> TASK OBJECTIVE
Starting with the line that contains "TL;DR: 提出证据优先的" and stopping after the line that contains "simple deterministic model).", return each line below exactly as written, with no others.

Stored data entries
+ + + +

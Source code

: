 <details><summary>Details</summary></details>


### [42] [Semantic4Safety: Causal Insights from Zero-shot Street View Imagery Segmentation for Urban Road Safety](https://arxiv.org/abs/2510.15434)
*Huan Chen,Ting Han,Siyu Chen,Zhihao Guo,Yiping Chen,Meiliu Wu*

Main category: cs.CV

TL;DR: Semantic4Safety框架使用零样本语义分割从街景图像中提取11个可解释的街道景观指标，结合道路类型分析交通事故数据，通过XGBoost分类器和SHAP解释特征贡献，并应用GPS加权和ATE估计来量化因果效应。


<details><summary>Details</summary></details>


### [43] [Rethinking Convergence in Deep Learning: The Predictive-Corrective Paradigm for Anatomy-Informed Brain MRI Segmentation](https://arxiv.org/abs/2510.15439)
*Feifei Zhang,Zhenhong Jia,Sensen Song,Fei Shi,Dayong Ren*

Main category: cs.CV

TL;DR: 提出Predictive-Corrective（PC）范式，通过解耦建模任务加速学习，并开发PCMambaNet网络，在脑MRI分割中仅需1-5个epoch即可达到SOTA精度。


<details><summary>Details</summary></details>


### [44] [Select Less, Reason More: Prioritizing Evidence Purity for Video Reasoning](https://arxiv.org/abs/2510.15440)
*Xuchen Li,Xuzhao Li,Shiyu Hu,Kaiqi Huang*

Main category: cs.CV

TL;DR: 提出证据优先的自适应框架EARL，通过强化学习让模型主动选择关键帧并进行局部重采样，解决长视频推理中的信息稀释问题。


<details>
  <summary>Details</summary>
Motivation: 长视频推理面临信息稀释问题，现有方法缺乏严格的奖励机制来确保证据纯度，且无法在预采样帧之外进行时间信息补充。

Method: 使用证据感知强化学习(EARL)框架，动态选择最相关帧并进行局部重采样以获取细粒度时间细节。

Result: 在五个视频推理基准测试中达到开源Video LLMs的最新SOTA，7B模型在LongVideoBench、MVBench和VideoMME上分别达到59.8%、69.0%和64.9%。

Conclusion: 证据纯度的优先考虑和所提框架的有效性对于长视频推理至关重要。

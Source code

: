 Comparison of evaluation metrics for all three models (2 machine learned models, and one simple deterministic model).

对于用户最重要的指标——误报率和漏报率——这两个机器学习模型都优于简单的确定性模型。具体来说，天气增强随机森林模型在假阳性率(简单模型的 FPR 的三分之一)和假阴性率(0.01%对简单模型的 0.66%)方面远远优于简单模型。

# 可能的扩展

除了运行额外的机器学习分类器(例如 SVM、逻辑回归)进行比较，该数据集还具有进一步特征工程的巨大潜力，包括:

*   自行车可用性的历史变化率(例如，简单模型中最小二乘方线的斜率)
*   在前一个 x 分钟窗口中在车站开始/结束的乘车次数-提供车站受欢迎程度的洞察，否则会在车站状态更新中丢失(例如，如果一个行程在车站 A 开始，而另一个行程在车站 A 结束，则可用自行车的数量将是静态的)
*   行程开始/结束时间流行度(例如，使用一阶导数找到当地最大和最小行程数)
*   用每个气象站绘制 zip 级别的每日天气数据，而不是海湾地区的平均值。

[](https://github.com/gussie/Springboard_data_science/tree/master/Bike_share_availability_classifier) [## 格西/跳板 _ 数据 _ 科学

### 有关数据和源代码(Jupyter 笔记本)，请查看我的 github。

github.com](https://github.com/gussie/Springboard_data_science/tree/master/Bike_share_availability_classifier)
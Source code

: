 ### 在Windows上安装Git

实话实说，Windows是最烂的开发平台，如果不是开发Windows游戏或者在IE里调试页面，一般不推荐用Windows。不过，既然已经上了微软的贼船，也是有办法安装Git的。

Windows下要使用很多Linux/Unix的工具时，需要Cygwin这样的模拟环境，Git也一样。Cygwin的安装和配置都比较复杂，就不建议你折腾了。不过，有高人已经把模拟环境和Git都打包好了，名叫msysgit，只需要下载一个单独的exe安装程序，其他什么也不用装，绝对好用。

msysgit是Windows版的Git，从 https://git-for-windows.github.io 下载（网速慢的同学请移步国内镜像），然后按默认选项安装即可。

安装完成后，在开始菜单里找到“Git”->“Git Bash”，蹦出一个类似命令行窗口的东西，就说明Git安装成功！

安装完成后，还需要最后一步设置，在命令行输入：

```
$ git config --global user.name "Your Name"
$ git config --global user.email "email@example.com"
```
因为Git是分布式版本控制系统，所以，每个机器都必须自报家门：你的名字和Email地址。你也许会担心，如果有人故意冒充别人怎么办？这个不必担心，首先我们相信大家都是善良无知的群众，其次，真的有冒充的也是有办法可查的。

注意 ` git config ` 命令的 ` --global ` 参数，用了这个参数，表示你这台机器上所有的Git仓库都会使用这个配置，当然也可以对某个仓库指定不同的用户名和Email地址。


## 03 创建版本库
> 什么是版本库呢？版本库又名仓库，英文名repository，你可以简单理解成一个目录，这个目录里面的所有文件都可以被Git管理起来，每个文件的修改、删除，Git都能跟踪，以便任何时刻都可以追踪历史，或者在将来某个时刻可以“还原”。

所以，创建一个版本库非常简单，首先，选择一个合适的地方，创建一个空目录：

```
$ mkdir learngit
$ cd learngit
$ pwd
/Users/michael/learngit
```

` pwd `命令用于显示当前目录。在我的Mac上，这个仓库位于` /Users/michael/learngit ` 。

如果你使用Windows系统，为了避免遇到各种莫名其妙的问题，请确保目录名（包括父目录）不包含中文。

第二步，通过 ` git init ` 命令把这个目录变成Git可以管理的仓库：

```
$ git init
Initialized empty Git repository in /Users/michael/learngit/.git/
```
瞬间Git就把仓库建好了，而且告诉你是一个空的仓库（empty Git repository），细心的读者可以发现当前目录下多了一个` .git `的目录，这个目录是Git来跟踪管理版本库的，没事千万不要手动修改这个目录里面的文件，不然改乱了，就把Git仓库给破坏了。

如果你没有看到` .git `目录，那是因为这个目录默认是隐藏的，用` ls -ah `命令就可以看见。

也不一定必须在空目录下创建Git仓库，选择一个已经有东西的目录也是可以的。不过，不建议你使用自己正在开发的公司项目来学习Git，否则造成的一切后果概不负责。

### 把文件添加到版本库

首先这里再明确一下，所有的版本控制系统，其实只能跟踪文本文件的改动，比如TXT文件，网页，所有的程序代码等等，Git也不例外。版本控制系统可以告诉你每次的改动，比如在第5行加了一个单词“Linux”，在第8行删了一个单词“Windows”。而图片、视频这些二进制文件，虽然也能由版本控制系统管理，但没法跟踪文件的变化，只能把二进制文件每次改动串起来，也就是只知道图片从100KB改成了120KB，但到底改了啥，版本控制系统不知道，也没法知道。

+ + + +

> RESULT FOR THIS EXERCISE
TL;DR: 提出证据优先的自适应框架EARL，通过强化学习让模型主动选择关键帧并进行局部重采样，解决长视频推理中的信息稀释问题。


<details>
  <summary>Details</summary>
Motivation: 长视频推理面临信息稀释问题，现有方法缺乏严格的奖励机制来确保证据纯度，且无法在预采样帧之外进行时间信息补充。

Method: 使用证据感知强化学习(EARL)框架，动态选择最相关帧并进行局部重采样以获取细粒度时间细节。

Result: 在五个视频推理基准测试中达到开源Video LLMs的最新SOTA，7B模型在LongVideoBench、MVBench和VideoMME上分别达到59.8%、69.0%和64.9%。

Conclusion: 证据纯度的优先考虑和所提框架的有效性对于长视频推理至关重要。

Source code

: Comparison of evaluation metrics for all three models (2 machine learned models, and one simple deterministic model).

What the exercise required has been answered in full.